● Problem details:
When you spot the word "table" in a line of the data below, copy that line.

Records excerpted from a collection:
§
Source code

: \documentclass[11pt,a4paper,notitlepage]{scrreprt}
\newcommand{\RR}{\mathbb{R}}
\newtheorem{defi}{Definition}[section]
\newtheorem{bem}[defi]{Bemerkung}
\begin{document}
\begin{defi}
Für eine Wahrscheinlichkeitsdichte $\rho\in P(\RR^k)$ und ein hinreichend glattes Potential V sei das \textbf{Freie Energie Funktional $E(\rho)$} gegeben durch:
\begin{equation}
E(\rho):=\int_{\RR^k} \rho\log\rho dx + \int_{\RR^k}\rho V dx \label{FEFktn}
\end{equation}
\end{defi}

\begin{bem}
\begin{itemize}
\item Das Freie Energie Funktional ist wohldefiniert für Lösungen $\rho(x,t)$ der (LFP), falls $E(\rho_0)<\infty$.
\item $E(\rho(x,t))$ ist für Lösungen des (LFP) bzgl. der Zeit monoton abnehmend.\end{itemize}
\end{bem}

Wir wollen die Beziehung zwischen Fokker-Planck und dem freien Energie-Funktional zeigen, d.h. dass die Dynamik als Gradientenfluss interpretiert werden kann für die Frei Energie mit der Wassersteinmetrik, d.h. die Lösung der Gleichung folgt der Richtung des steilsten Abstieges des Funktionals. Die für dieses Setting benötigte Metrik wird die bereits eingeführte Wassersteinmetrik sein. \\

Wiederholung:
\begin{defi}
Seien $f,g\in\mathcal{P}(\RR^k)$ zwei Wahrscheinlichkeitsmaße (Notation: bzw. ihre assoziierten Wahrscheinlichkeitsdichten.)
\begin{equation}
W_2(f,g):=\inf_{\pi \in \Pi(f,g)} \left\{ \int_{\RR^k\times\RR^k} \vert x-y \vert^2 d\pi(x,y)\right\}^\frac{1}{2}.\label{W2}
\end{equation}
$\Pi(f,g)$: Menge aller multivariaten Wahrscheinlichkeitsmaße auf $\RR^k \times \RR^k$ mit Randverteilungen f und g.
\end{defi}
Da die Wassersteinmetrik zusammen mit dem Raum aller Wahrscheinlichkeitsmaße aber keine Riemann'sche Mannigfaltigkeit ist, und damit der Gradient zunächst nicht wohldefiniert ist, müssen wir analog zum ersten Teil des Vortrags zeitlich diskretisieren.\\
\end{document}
§
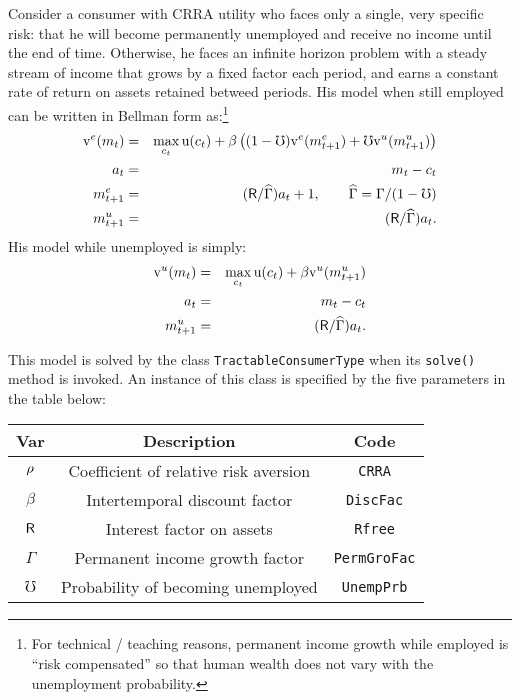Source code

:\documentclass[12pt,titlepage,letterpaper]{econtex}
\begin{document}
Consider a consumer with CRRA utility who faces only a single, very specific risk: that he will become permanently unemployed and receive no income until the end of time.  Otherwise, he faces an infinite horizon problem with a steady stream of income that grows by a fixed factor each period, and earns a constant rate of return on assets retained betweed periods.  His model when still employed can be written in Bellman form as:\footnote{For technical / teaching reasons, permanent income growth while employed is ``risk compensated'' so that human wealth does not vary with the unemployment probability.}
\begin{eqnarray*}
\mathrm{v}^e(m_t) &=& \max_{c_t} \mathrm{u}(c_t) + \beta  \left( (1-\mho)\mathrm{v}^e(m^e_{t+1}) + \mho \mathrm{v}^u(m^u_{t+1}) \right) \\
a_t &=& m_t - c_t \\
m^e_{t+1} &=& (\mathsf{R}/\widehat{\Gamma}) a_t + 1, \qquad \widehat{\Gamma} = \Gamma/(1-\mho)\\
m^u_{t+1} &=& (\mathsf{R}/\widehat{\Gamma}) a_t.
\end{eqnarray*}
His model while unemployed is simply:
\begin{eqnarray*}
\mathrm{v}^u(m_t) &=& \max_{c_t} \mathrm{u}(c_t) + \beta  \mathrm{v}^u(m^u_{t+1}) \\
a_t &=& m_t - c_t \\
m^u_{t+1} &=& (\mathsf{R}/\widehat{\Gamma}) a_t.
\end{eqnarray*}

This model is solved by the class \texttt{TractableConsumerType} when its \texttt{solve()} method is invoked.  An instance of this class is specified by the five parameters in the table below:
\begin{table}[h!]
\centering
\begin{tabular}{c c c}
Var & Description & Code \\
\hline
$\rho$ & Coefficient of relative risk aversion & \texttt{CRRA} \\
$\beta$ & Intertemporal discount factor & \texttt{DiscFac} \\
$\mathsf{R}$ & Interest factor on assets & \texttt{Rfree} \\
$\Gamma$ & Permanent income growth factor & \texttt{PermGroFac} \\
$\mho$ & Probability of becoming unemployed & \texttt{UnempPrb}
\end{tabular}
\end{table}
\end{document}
§
● Solution for this task:
This model is solved by the class \texttt{TractableConsumerType} when its \texttt{solve()} method is invoked.  An instance of this class is specified by the five parameters in the table below:
\begin{table}[h!]
\end{table}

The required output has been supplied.